Chi pensa che il Milan stia per essere ridimensionato dalle concorrenti che scaldano i motori è molto distratto. Chi pensa che l’assenza, in contemporanea di Ibrahimovic, Kjaer, Gabbia, Bennacer e Theo Hernandez -mezza squadra titolare cioè- non debba produrre conseguenze, non sa di calcio e nemmeno di aritmetica nel senso che non sanno contare. Perciò il 2 a 2 col Genoa, merito anche della prodezza finale di Donnarumma, è un avviso ai naviganti. E qui il riferimento evidente è alla proprietà del Milan perché da gennaio in poi giocherà un ruolo decisivo. Nelle prossime due sfide, col Sassuolo e con la Lazio, bisognerà tirare fuori le ultime energie rimaste nel serbatoio del gruppo. A gennaio, oltre a Ibra, qualche altro recupero sarà possibile ma proprio da gennaio comincerà un tour de force incredibile. Già perché questa è la seconda caratteristica di questa stagione: si giocherà in continuazione, senza soste, tra campionato, coppe europee e coppa Italia.

Pensate per esempio alle sfide di ritorno con Inter e Roma: sono inserite nel calendario tra l’andata e ritorno con la Stella Rossa. Impensabile affrontare i prossimi mesi con l’attuale rosa a disposizione. La spiegazione è abbastanza elementare. Si può fare spazio a Kalulu, classe 2000, si può lanciare nella mischia Brahim Diaz, si può aspettare che Leao recuperi uno smalto decente e che Rebic torni quello precedente all’infortunio del gomito ma non si può pretendere che in queste condizioni precarie, il Milan e Pioli possano tenere fino in fondo la stessa media di punti e di gol (14esima gara con 2 gol prodotti).

Allora bisogna chiedersi: è possibile, nella finestra invernale di calcio-mercato, puntellare la rosa attuale colmando alcune lacune segnalate nei mesi passati (a centrocampo per esempio, in difesa ancora) provando a far partire quelle pedine fin qui mai utilizzate, anche in condizioni di classica emergenza (Krunic, Duarte oppure i giovanissimi tipo Colombo)? È vero: solitamente a gennaio non si muovono i famosi top ma è altrettanto vero che sempre nel mese di gennaio è possibile “pescare” pedine giuste per una squadra come il Milan. Faccio due esempi didascalici: a parte Van Bommel e Cassano nell’anno scudetto aggiungerei Balotelli nell’anno del terzo posto di Allegri.
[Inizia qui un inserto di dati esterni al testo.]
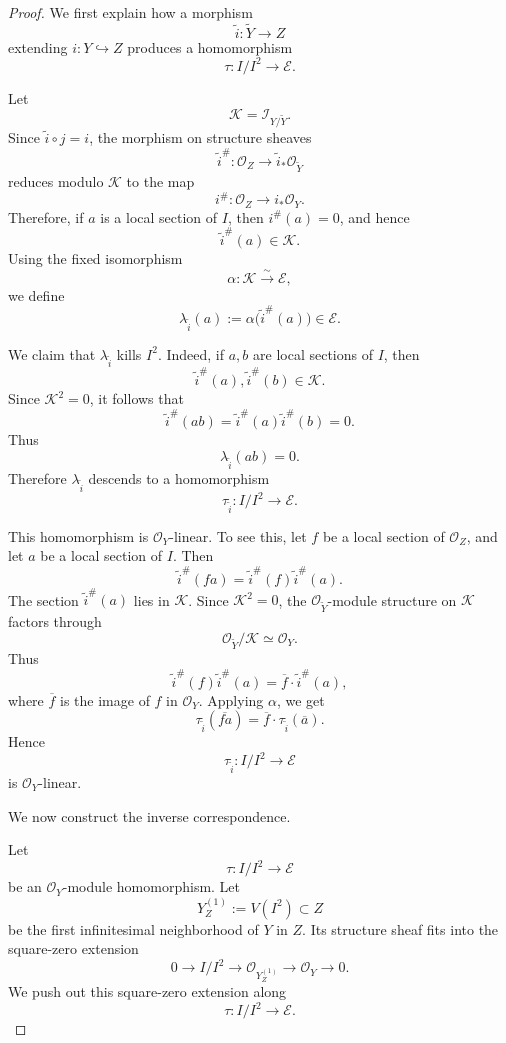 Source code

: \documentclass[11pt,twoside]{amsart}
\theoremstyle{plain}
\numberwithin{equation}{section}
\theoremstyle{definition}
\begin{document}
\begin{proof}
We first explain how a morphism
\[
    \widetilde i:\widetilde Y\to Z
\]
extending \(i:Y\hookrightarrow Z\) produces a homomorphism
\[
    \tau:I/I^2\to \mathcal E.
\]

Let
\[
    \mathcal K=\mathcal I_{Y/\widetilde Y}.
\]
Since \(\widetilde i\circ j=i\), the morphism on structure sheaves
\[
    \widetilde i^\#:\mathcal O_Z\longrightarrow \widetilde i_*\mathcal O_{\widetilde Y}
\]
reduces modulo \(\mathcal K\) to the map
\[
    i^\#:\mathcal O_Z\longrightarrow i_*\mathcal O_Y.
\]
Therefore, if \(a\) is a local section of \(I\), then \(i^\#(a)=0\), and hence
\[
    \widetilde i^\#(a)\in \mathcal K.
\]
Using the fixed isomorphism
\[
    \alpha:\mathcal K\xrightarrow{\sim}\mathcal E,
\]
we define
\[
    \lambda_{\widetilde i}(a)
    :=
    \alpha\bigl(\widetilde i^\#(a)\bigr)
    \in \mathcal E.
\]

We claim that \(\lambda_{\widetilde i}\) kills \(I^2\). Indeed, if \(a,b\) are local
sections of \(I\), then
\[
    \widetilde i^\#(a),\widetilde i^\#(b)\in \mathcal K.
\]
Since \(\mathcal K^2=0\), it follows that
\[
    \widetilde i^\#(ab)
    =
    \widetilde i^\#(a)\widetilde i^\#(b)
    =
    0.
\]
Thus
\[
    \lambda_{\widetilde i}(ab)=0.
\]
Therefore \(\lambda_{\widetilde i}\) descends to a homomorphism
\[
    \tau_{\widetilde i}:I/I^2\longrightarrow \mathcal E.
\]

This homomorphism is \(\mathcal O_Y\)-linear. To see this, let \(f\) be a local section
of \(\mathcal O_Z\), and let \(a\) be a local section of \(I\). Then
\[
    \widetilde i^\#(fa)
    =
    \widetilde i^\#(f)\widetilde i^\#(a).
\]
The section \(\widetilde i^\#(a)\) lies in \(\mathcal K\). Since \(\mathcal K^2=0\), the
\(\mathcal O_{\widetilde Y}\)-module structure on \(\mathcal K\) factors through
\[
    \mathcal O_{\widetilde Y}/\mathcal K\simeq\mathcal O_Y.
\]
Thus
\[
    \widetilde i^\#(f)\widetilde i^\#(a)
    =
    \overline f\cdot \widetilde i^\#(a),
\]
where \(\overline f\) is the image of \(f\) in \(\mathcal O_Y\). Applying \(\alpha\), we get
\[
    \tau_{\widetilde i}(\overline{fa})
    =
    \overline f\cdot \tau_{\widetilde i}(\overline a).
\]
Hence
\[
    \tau_{\widetilde i}:I/I^2\to\mathcal E
\]
is \(\mathcal O_Y\)-linear.

We now construct the inverse correspondence.

Let
\[
    \tau:I/I^2\to\mathcal E
\]
be an \(\mathcal O_Y\)-module homomorphism. Let
\[
    Y^{(1)}_Z:=V(I^2)\subset Z
\]
be the first infinitesimal neighborhood of \(Y\) in \(Z\). Its structure sheaf fits into
the square-zero extension
\[
    0\longrightarrow I/I^2
    \longrightarrow \mathcal O_{Y^{(1)}_Z}
    \longrightarrow \mathcal O_Y
    \longrightarrow 0.
\]
We push out this square-zero extension along
\[
    \tau:I/I^2\to\mathcal E.
\]


\end{proof}
\end{document}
Gli eventuali rinforzi non devono essere tappabuchi, naturalmente

Merita un capitolo a parte Romagnoli. Premessa: è reduce da un lungo infortunio muscolare. Ha dovuto recuperare in grande fretta per il covid di Gabbia. È reduce da qualche prestazione non proprio esemplare e secondo il mio punto di vista la spiegazione è dovuta anche all’assenza di Kjaer che aveva reso più sicura e compatta la difesa milanista nelle puntate precedenti. Adesso, avendo al proprio fianco un ragazzo alle prime esperienze nel ruolo (Kalulu è un terzino, non dimentichiamolo), sembra preoccupato e intento a consigliare la posizione giusta al sodale.